**Exercise details:** Begin with the line containing "Observe the chosen cards." and copy each line exactly through the last line of the entries, inclusive.

-------- Extracted entries

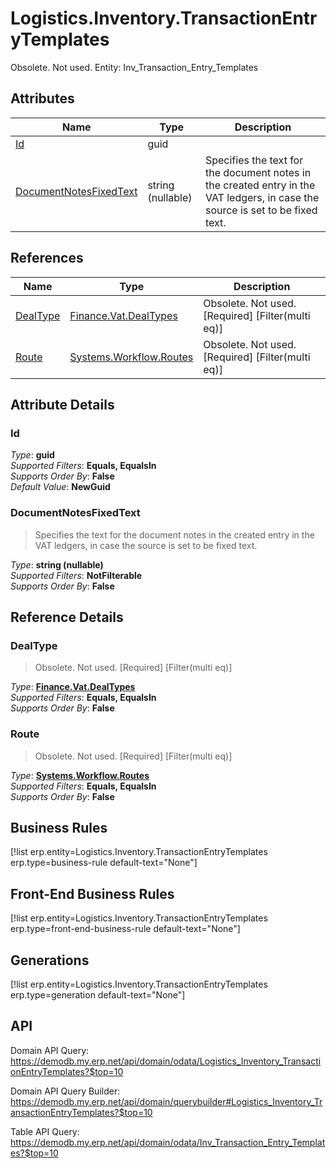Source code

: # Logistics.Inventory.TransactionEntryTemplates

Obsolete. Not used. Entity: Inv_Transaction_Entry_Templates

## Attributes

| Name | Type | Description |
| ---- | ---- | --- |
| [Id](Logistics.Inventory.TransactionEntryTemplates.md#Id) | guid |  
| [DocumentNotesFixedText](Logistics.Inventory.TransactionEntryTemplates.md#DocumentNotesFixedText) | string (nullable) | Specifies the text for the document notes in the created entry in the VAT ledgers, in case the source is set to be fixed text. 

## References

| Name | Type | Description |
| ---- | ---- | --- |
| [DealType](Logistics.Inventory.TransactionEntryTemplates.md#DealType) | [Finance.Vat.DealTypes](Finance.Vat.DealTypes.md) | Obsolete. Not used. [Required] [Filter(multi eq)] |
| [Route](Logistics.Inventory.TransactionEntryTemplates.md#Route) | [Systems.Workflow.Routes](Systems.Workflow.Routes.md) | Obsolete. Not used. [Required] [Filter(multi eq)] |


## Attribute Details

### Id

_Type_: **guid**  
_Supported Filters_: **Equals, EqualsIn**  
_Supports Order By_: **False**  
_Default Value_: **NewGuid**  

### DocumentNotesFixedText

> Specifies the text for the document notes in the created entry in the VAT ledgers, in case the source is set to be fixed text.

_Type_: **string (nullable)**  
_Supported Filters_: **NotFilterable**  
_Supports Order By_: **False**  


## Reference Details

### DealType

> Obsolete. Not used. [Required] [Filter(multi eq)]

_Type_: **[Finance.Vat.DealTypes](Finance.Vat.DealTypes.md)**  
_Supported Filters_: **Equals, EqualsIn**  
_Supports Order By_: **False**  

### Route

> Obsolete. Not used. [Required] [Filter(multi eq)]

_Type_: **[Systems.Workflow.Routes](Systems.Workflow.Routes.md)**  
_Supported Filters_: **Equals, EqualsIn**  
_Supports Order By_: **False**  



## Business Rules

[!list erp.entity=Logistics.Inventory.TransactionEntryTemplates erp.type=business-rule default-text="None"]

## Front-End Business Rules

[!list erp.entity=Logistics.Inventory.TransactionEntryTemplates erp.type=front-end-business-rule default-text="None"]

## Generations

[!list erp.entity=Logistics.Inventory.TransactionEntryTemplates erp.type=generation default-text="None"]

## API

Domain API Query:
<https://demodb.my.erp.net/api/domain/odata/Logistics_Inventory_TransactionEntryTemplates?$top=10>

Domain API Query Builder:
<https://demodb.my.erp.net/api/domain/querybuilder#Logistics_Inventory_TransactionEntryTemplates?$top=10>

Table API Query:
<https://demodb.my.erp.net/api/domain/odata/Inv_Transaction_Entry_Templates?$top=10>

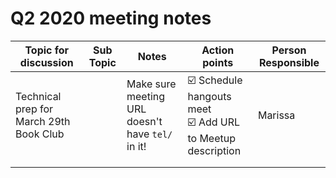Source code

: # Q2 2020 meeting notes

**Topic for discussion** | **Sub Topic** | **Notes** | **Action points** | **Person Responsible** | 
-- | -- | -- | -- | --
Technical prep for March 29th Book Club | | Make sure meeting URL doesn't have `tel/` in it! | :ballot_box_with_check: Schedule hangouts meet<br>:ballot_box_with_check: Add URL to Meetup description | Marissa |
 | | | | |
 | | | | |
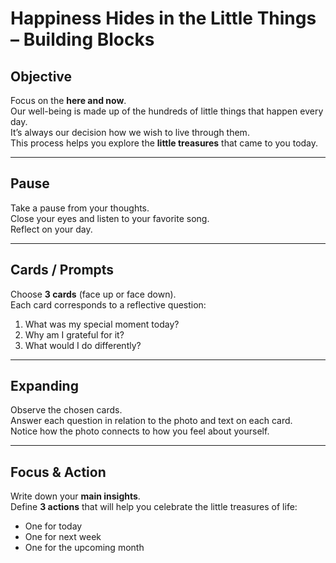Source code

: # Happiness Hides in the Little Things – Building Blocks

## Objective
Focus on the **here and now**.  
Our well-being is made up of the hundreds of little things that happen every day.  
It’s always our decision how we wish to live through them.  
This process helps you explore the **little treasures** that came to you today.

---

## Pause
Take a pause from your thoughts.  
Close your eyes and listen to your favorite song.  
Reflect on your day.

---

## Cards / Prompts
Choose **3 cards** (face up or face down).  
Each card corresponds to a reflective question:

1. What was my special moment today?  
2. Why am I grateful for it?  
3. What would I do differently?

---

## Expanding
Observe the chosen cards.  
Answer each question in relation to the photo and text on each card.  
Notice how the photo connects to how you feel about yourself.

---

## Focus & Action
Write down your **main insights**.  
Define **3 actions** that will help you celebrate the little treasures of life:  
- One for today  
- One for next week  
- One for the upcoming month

----------------

**Response:**
Observe the chosen cards.  
Answer each question in relation to the photo and text on each card.  
Notice how the photo connects to how you feel about yourself.

---

## Focus & Action
Write down your **main insights**.  
Define **3 actions** that will help you celebrate the little treasures of life:  
- One for today  
- One for next week  
- One for the upcoming month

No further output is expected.